====== Supplied data

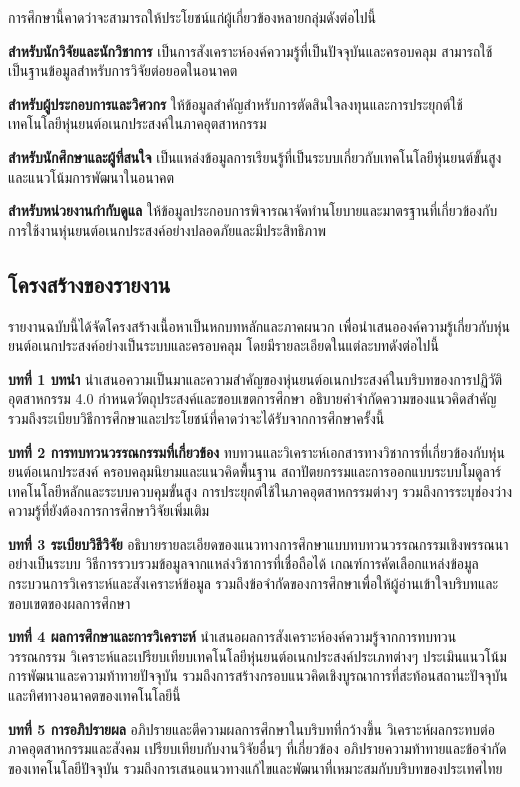 \documentclass[a4paper]{article}
\begin{document}
การศึกษานี้คาดว่าจะสามารถให้ประโยชน์แก่ผู้เกี่ยวข้องหลายกลุ่มดังต่อไปนี้

\textbf{สำหรับนักวิจัยและนักวิชาการ} เป็นการสังเคราะห์องค์ความรู้ที่เป็นปัจจุบันและครอบคลุม สามารถใช้เป็นฐานข้อมูลสำหรับการวิจัยต่อยอดในอนาคต

\textbf{สำหรับผู้ประกอบการและวิศวกร} ให้ข้อมูลสำคัญสำหรับการตัดสินใจลงทุนและการประยุกต์ใช้เทคโนโลยีหุ่นยนต์อเนกประสงค์ในภาคอุตสาหกรรม

\textbf{สำหรับนักศึกษาและผู้ที่สนใจ} เป็นแหล่งข้อมูลการเรียนรู้ที่เป็นระบบเกี่ยวกับเทคโนโลยีหุ่นยนต์ขั้นสูงและแนวโน้มการพัฒนาในอนาคต

\textbf{สำหรับหน่วยงานกำกับดูแล} ให้ข้อมูลประกอบการพิจารณาจัดทำนโยบายและมาตรฐานที่เกี่ยวข้องกับการใช้งานหุ่นยนต์อเนกประสงค์อย่างปลอดภัยและมีประสิทธิภาพ

\subsection{โครงสร้างของรายงาน}

รายงานฉบับนี้ได้จัดโครงสร้างเนื้อหาเป็นหกบทหลักและภาคผนวก เพื่อนำเสนอองค์ความรู้เกี่ยวกับหุ่นยนต์อเนกประสงค์อย่างเป็นระบบและครอบคลุม โดยมีรายละเอียดในแต่ละบทดังต่อไปนี้

\textbf{บทที่ 1 บทนำ} นำเสนอความเป็นมาและความสำคัญของหุ่นยนต์อเนกประสงค์ในบริบทของการปฏิวัติอุตสาหกรรม 4.0 กำหนดวัตถุประสงค์และขอบเขตการศึกษา อธิบายคำจำกัดความของแนวคิดสำคัญ รวมถึงระเบียบวิธีการศึกษาและประโยชน์ที่คาดว่าจะได้รับจากการศึกษาครั้งนี้

\textbf{บทที่ 2 การทบทวนวรรณกรรมที่เกี่ยวข้อง} ทบทวนและวิเคราะห์เอกสารทางวิชาการที่เกี่ยวข้องกับหุ่นยนต์อเนกประสงค์ ครอบคลุมนิยามและแนวคิดพื้นฐาน สถาปัตยกรรมและการออกแบบระบบโมดูลาร์ เทคโนโลยีหลักและระบบควบคุมขั้นสูง การประยุกต์ใช้ในภาคอุตสาหกรรมต่างๆ รวมถึงการระบุช่องว่างความรู้ที่ยังต้องการการศึกษาวิจัยเพิ่มเติม

\textbf{บทที่ 3 ระเบียบวิธีวิจัย} อธิบายรายละเอียดของแนวทางการศึกษาแบบทบทวนวรรณกรรมเชิงพรรณนาอย่างเป็นระบบ วิธีการรวบรวมข้อมูลจากแหล่งวิชาการที่เชื่อถือได้ เกณฑ์การคัดเลือกแหล่งข้อมูล กระบวนการวิเคราะห์และสังเคราะห์ข้อมูล รวมถึงข้อจำกัดของการศึกษาเพื่อให้ผู้อ่านเข้าใจบริบทและขอบเขตของผลการศึกษา

\textbf{บทที่ 4 ผลการศึกษาและการวิเคราะห์} นำเสนอผลการสังเคราะห์องค์ความรู้จากการทบทวนวรรณกรรม วิเคราะห์และเปรียบเทียบเทคโนโลยีหุ่นยนต์อเนกประสงค์ประเภทต่างๆ ประเมินแนวโน้มการพัฒนาและความท้าทายปัจจุบัน รวมถึงการสร้างกรอบแนวคิดเชิงบูรณาการที่สะท้อนสถานะปัจจุบันและทิศทางอนาคตของเทคโนโลยีนี้

\textbf{บทที่ 5 การอภิปรายผล} อภิปรายและตีความผลการศึกษาในบริบทที่กว้างขึ้น วิเคราะห์ผลกระทบต่อภาคอุตสาหกรรมและสังคม เปรียบเทียบกับงานวิจัยอื่นๆ ที่เกี่ยวข้อง อภิปรายความท้าทายและข้อจำกัดของเทคโนโลยีปัจจุบัน รวมถึงการเสนอแนวทางแก้ไขและพัฒนาที่เหมาะสมกับบริบทของประเทศไทย
\end{document}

============

Where an entry holds a picture, leave the picture out and output the rest exactly.

 \documentclass[a4paper]{article}
\begin{document}
การศึกษานี้คาดว่าจะสามารถให้ประโยชน์แก่ผู้เกี่ยวข้องหลายกลุ่มดังต่อไปนี้

\textbf{สำหรับนักวิจัยและนักวิชาการ} เป็นการสังเคราะห์องค์ความรู้ที่เป็นปัจจุบันและครอบคลุม สามารถใช้เป็นฐานข้อมูลสำหรับการวิจัยต่อยอดในอนาคต

\textbf{สำหรับผู้ประกอบการและวิศวกร} ให้ข้อมูลสำคัญสำหรับการตัดสินใจลงทุนและการประยุกต์ใช้เทคโนโลยีหุ่นยนต์อเนกประสงค์ในภาคอุตสาหกรรม

\textbf{สำหรับนักศึกษาและผู้ที่สนใจ} เป็นแหล่งข้อมูลการเรียนรู้ที่เป็นระบบเกี่ยวกับเทคโนโลยีหุ่นยนต์ขั้นสูงและแนวโน้มการพัฒนาในอนาคต

\textbf{สำหรับหน่วยงานกำกับดูแล} ให้ข้อมูลประกอบการพิจารณาจัดทำนโยบายและมาตรฐานที่เกี่ยวข้องกับการใช้งานหุ่นยนต์อเนกประสงค์อย่างปลอดภัยและมีประสิทธิภาพ

\subsection{โครงสร้างของรายงาน}

รายงานฉบับนี้ได้จัดโครงสร้างเนื้อหาเป็นหกบทหลักและภาคผนวก เพื่อนำเสนอองค์ความรู้เกี่ยวกับหุ่นยนต์อเนกประสงค์อย่างเป็นระบบและครอบคลุม โดยมีรายละเอียดในแต่ละบทดังต่อไปนี้

\textbf{บทที่ 1 บทนำ} นำเสนอความเป็นมาและความสำคัญของหุ่นยนต์อเนกประสงค์ในบริบทของการปฏิวัติอุตสาหกรรม 4.0 กำหนดวัตถุประสงค์และขอบเขตการศึกษา อธิบายคำจำกัดความของแนวคิดสำคัญ รวมถึงระเบียบวิธีการศึกษาและประโยชน์ที่คาดว่าจะได้รับจากการศึกษาครั้งนี้

\textbf{บทที่ 2 การทบทวนวรรณกรรมที่เกี่ยวข้อง} ทบทวนและวิเคราะห์เอกสารทางวิชาการที่เกี่ยวข้องกับหุ่นยนต์อเนกประสงค์ ครอบคลุมนิยามและแนวคิดพื้นฐาน สถาปัตยกรรมและการออกแบบระบบโมดูลาร์ เทคโนโลยีหลักและระบบควบคุมขั้นสูง การประยุกต์ใช้ในภาคอุตสาหกรรมต่างๆ รวมถึงการระบุช่องว่างความรู้ที่ยังต้องการการศึกษาวิจัยเพิ่มเติม

\textbf{บทที่ 3 ระเบียบวิธีวิจัย} อธิบายรายละเอียดของแนวทางการศึกษาแบบทบทวนวรรณกรรมเชิงพรรณนาอย่างเป็นระบบ วิธีการรวบรวมข้อมูลจากแหล่งวิชาการที่เชื่อถือได้ เกณฑ์การคัดเลือกแหล่งข้อมูล กระบวนการวิเคราะห์และสังเคราะห์ข้อมูล รวมถึงข้อจำกัดของการศึกษาเพื่อให้ผู้อ่านเข้าใจบริบทและขอบเขตของผลการศึกษา

\textbf{บทที่ 4 ผลการศึกษาและการวิเคราะห์} นำเสนอผลการสังเคราะห์องค์ความรู้จากการทบทวนวรรณกรรม วิเคราะห์และเปรียบเทียบเทคโนโลยีหุ่นยนต์อเนกประสงค์ประเภทต่างๆ ประเมินแนวโน้มการพัฒนาและความท้าทายปัจจุบัน รวมถึงการสร้างกรอบแนวคิดเชิงบูรณาการที่สะท้อนสถานะปัจจุบันและทิศทางอนาคตของเทคโนโลยีนี้

\textbf{บทที่ 5 การอภิปรายผล} อภิปรายและตีความผลการศึกษาในบริบทที่กว้างขึ้น วิเคราะห์ผลกระทบต่อภาคอุตสาหกรรมและสังคม เปรียบเทียบกับงานวิจัยอื่นๆ ที่เกี่ยวข้อง อภิปรายความท้าทายและข้อจำกัดของเทคโนโลยีปัจจุบัน รวมถึงการเสนอแนวทางแก้ไขและพัฒนาที่เหมาะสมกับบริบทของประเทศไทย
\end{document}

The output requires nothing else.